## Task brief
Only lines holding the word "REGop" are wanted from the records; copy all of them.

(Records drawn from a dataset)
┄┄┄┄┄┄

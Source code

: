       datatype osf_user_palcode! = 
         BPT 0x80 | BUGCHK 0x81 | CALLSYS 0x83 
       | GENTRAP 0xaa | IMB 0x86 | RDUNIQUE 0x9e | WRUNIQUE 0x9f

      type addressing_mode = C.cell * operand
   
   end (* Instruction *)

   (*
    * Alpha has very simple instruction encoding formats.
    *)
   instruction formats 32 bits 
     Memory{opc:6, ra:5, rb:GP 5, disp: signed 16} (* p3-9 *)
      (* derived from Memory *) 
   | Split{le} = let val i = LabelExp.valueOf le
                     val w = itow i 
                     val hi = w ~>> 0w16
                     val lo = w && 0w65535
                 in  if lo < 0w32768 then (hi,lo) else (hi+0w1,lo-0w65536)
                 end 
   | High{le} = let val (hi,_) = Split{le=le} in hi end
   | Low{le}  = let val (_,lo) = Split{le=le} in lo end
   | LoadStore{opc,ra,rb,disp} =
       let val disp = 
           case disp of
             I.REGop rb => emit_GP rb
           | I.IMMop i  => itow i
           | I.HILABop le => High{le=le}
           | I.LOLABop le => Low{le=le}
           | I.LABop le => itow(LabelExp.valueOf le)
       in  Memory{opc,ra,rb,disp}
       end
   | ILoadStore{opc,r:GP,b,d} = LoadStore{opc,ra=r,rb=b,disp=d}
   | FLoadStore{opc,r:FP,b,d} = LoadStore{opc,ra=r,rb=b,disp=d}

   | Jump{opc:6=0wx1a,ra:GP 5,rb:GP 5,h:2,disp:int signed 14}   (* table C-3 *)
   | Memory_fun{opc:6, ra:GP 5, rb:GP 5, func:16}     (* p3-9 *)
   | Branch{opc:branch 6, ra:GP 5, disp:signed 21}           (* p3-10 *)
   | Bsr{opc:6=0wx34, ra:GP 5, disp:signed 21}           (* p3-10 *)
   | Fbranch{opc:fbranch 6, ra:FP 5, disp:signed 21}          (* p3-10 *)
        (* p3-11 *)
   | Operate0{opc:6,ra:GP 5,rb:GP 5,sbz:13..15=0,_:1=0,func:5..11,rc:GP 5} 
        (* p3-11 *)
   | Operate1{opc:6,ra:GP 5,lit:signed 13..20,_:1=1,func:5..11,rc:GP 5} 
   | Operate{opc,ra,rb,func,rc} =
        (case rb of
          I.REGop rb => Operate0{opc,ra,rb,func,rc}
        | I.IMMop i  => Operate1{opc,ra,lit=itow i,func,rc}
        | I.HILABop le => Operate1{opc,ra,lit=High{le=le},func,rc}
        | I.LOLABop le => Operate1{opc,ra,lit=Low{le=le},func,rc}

┄┄┄┄┄┄

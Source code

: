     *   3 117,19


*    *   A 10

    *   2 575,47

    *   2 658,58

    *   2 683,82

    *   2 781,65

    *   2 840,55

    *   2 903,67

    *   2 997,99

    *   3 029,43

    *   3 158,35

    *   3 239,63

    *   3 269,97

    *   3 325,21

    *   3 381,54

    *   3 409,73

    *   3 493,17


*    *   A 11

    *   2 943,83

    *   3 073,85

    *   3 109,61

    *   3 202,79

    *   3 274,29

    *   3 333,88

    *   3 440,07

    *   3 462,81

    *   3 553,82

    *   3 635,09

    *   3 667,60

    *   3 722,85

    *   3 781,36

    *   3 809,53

┄┄┄┄┄┄

## Result of this task
             I.REGop rb => emit_GP rb
          I.REGop rb => Operate0{opc,ra,rb,func,rc}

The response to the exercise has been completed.